15 Feb Virginia: Medical Malpractice – a Lawyer’s tPA
By letter opinion dated February 12, 2018, Circuit Court for the Counties of Lee, Scott and Wise and the City of Norton, Virginia, denied the medical malpractice defendant’s Motion in Limine to prohibit plaintiff expert’s causation testimony about the efficacy of tPA in preventing hemorrhagic stroke. The case is Mitchell v. Cox, No. L15-492.

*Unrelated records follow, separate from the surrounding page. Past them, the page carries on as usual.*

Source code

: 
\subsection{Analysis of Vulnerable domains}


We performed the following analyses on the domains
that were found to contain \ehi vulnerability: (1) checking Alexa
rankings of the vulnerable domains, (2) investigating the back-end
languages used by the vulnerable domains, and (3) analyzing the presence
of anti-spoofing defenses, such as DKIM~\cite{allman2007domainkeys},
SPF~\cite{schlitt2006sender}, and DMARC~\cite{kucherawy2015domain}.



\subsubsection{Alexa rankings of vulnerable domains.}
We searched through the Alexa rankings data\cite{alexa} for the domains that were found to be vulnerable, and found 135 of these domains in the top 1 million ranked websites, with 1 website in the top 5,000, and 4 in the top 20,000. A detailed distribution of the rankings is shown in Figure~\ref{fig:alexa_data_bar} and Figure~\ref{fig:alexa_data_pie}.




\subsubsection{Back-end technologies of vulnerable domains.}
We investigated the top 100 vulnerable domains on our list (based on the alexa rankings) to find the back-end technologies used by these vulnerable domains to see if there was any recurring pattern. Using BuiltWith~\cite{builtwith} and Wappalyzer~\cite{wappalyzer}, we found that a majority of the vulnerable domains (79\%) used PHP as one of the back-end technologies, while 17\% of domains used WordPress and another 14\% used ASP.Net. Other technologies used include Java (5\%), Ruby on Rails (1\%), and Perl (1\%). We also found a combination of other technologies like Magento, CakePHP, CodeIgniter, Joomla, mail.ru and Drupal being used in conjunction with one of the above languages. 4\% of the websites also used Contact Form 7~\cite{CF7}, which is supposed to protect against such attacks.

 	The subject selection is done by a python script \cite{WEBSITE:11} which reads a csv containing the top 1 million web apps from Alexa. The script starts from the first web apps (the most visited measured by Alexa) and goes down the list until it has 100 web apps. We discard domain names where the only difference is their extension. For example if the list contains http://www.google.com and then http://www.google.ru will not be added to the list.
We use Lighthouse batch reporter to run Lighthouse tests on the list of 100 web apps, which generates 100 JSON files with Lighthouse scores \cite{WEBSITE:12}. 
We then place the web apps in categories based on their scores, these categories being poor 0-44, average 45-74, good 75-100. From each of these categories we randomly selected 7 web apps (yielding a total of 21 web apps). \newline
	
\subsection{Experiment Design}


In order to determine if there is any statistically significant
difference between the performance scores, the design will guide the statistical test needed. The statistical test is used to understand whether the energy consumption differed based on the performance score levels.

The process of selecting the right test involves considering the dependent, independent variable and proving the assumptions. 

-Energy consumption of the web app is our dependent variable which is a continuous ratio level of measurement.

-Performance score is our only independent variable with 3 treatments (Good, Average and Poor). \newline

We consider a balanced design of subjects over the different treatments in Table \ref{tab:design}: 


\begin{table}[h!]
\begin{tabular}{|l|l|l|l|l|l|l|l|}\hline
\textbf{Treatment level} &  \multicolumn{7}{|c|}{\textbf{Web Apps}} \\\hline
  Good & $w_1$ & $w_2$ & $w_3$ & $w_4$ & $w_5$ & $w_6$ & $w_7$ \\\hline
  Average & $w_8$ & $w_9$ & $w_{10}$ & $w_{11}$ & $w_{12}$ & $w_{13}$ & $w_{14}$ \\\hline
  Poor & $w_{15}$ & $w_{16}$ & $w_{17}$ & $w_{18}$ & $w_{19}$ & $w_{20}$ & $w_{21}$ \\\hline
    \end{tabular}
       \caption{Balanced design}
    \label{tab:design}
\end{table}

Mitchell recounted that tPA administration has no effect for 64% of recipients, positive benefits for 33% of recipients, and adverse reactions for 3% of recipients. Although medical malpractice defendant doctor argued that such a 33% success rate fatally failed to constitute the requisite “probability” for admission into evidence, the judge reasoned that the unaffected 64% “are logically irrelevant to the benefit/harm analysis” and that 33% compared to only 3% qualified for admissibility under Virginia law. Id. at 2-3.
Mitchell also denied 2 defense Motions in Limine seeking to disqualify plaintiff’s standard of care (“SOC”) experts. Denial re one SOC expert based on the “knowledge” requirement turned on defendant failing to rebut the statutory presumption; while denial re the other SOC expert based on the “active clinical practice” requirement turned on plaintiff’s expert performing the same procedure at issue despite specializing in a different field of medicine. Id. at 1-2.